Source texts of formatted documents
━━━
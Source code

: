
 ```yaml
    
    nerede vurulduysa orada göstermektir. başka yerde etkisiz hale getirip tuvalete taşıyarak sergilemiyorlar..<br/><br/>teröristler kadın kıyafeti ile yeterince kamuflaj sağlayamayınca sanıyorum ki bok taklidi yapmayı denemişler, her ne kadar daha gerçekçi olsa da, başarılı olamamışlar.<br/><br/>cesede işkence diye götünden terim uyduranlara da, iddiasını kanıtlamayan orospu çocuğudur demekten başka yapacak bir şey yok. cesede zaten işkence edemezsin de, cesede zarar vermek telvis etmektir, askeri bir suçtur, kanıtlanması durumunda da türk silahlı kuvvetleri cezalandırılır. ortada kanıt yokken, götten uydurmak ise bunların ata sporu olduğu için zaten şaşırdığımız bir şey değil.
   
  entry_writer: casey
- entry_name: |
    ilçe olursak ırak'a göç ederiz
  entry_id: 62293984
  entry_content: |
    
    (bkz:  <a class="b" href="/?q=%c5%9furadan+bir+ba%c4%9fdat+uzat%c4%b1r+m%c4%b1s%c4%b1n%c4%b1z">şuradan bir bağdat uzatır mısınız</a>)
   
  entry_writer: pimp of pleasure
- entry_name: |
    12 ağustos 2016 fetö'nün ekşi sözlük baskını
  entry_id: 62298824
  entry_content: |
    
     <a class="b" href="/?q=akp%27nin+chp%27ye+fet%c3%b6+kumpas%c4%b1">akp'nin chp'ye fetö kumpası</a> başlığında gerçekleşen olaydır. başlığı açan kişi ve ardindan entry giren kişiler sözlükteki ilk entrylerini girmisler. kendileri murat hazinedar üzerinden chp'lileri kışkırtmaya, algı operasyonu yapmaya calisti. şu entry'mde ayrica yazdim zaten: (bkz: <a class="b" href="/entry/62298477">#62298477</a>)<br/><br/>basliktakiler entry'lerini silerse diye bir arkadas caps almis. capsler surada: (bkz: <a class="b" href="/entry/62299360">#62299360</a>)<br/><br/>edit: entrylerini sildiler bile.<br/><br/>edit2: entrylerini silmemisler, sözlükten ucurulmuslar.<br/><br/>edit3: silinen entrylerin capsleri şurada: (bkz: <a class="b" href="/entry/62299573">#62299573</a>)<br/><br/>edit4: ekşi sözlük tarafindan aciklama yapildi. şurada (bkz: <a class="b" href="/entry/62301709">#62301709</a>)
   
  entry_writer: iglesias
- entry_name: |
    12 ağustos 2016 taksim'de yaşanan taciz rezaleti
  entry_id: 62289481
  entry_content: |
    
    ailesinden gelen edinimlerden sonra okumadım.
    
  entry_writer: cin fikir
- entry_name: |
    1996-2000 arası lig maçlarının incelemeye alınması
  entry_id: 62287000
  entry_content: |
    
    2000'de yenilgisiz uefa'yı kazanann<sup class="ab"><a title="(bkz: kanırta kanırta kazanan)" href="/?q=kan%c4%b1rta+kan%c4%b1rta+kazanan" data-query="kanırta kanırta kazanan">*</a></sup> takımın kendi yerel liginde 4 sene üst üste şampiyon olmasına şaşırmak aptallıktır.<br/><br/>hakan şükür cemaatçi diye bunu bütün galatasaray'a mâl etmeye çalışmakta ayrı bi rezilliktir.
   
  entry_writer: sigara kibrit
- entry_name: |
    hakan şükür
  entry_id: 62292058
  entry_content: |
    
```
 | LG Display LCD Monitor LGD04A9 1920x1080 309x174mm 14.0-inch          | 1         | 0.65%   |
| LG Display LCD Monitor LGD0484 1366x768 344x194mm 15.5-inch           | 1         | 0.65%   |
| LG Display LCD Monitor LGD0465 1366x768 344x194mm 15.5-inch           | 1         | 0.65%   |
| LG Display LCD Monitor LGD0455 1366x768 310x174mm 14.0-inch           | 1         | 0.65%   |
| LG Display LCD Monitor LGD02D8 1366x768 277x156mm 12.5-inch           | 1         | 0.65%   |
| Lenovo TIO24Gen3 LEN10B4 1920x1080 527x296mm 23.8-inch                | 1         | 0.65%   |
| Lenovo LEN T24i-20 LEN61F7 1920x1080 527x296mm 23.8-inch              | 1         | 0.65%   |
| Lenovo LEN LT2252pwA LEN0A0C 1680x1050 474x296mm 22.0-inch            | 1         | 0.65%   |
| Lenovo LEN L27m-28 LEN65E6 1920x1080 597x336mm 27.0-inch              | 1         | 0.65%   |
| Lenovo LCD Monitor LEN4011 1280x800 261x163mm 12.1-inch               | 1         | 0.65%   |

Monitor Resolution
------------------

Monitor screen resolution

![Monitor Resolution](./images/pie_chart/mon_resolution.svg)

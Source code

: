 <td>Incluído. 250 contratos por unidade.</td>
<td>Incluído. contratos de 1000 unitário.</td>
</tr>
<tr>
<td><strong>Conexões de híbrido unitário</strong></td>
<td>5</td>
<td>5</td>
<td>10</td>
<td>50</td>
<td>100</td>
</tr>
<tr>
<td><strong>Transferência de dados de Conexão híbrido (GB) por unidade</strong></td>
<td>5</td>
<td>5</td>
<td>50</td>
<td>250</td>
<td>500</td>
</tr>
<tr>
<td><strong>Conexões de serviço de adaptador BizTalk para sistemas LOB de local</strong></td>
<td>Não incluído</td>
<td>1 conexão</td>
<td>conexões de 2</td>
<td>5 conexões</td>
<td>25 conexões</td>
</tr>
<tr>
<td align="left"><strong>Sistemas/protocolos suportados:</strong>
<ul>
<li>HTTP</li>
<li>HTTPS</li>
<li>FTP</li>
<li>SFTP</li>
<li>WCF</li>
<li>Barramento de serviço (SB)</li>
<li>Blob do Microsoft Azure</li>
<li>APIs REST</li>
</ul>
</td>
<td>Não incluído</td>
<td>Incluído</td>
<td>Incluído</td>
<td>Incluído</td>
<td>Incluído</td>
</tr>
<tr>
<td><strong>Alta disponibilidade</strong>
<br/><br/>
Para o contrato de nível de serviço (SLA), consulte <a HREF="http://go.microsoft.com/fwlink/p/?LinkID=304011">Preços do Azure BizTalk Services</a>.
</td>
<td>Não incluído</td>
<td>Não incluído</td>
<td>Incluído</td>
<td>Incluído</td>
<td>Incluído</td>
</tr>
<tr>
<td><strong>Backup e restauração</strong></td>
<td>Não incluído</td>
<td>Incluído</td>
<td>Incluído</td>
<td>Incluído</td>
━━━
TASK REQUIREMENTS
Among the records, find every line with the word "unitário" and copy it.

TASK ANSWER
<td>Incluído. contratos de 1000 unitário.</td>
<td><strong>Conexões de híbrido unitário</strong></td>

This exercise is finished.